• Your objective
Each entry below is to be given again word for word, with no pictures.

• Information supplied
----
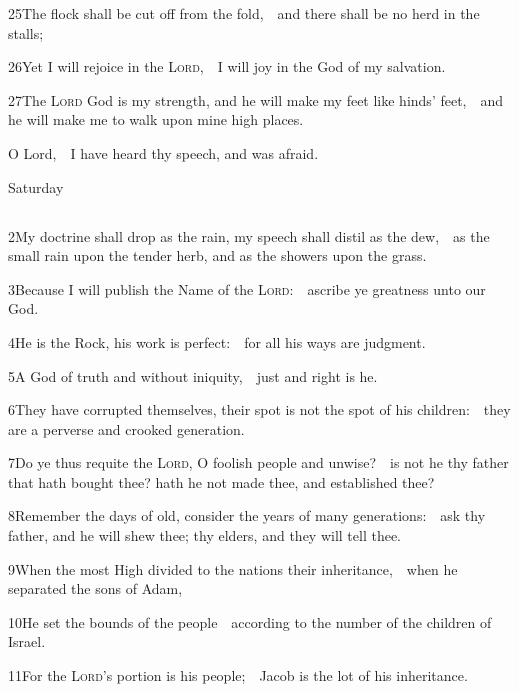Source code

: 25\enspace The flock shall be cut off from the fold,\ \star\ and there shall be no herd in the stalls;

26\enspace Yet I will rejoice in the {\scshape Lord},\ \star\ I will joy in the God of my salvation.

27\enspace The {\scshape Lord} God is my strength, and he will make my feet like hinds’ feet,\ \star\ and he will make me to walk upon mine high places.

 O Lord,\ \star\ I have heard thy speech, and was afraid.

\medskip

\centerline{Saturday}
\subsection{}


2\enspace My doctrine shall drop as the rain, my speech shall distil as the dew,\ \star\ as the small rain upon the tender herb, and as the showers upon the grass.

3\enspace Because I will publish the Name of the {\scshape Lord}:\ \star\ ascribe ye greatness unto our God.

4\enspace He is the Rock, his work is perfect:\ \star\ for all his ways are judgment.

5\enspace A God of truth and without iniquity,\ \star\ just and right is he.

6\enspace They have corrupted themselves, their spot is not the spot of his children:\ \star\ they are a perverse and crooked generation.

7\enspace Do ye thus requite the {\scshape Lord}, O foolish people and unwise?\ \star\ is not he thy father that hath bought thee? hath he not made thee, and established thee?

8\enspace Remember the days of old, consider the years of many generations:\ \star\ ask thy father, and he will shew thee; thy elders, and they will tell thee.

9\enspace When the most High divided to the nations their inheritance,\ \star\ when he separated the sons of Adam,

10\enspace He set the bounds of the people\ \star\ according to the number of the children of Israel.

11\enspace For the {\scshape Lord}’s portion is his people;\ \star\ Jacob is the lot of his inheritance.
----
• Result for this exercise
Source code

: 25\enspace The flock shall be cut off from the fold,\ \star\ and there shall be no herd in the stalls;

26\enspace Yet I will rejoice in the {\scshape Lord},\ \star\ I will joy in the God of my salvation.

27\enspace The {\scshape Lord} God is my strength, and he will make my feet like hinds’ feet,\ \star\ and he will make me to walk upon mine high places.

 O Lord,\ \star\ I have heard thy speech, and was afraid.

\medskip

\centerline{Saturday}
\subsection{}


2\enspace My doctrine shall drop as the rain, my speech shall distil as the dew,\ \star\ as the small rain upon the tender herb, and as the showers upon the grass.

3\enspace Because I will publish the Name of the {\scshape Lord}:\ \star\ ascribe ye greatness unto our God.

4\enspace He is the Rock, his work is perfect:\ \star\ for all his ways are judgment.

5\enspace A God of truth and without iniquity,\ \star\ just and right is he.

6\enspace They have corrupted themselves, their spot is not the spot of his children:\ \star\ they are a perverse and crooked generation.

7\enspace Do ye thus requite the {\scshape Lord}, O foolish people and unwise?\ \star\ is not he thy father that hath bought thee? hath he not made thee, and established thee?

8\enspace Remember the days of old, consider the years of many generations:\ \star\ ask thy father, and he will shew thee; thy elders, and they will tell thee.

9\enspace When the most High divided to the nations their inheritance,\ \star\ when he separated the sons of Adam,

10\enspace He set the bounds of the people\ \star\ according to the number of the children of Israel.

11\enspace For the {\scshape Lord}’s portion is his people;\ \star\ Jacob is the lot of his inheritance.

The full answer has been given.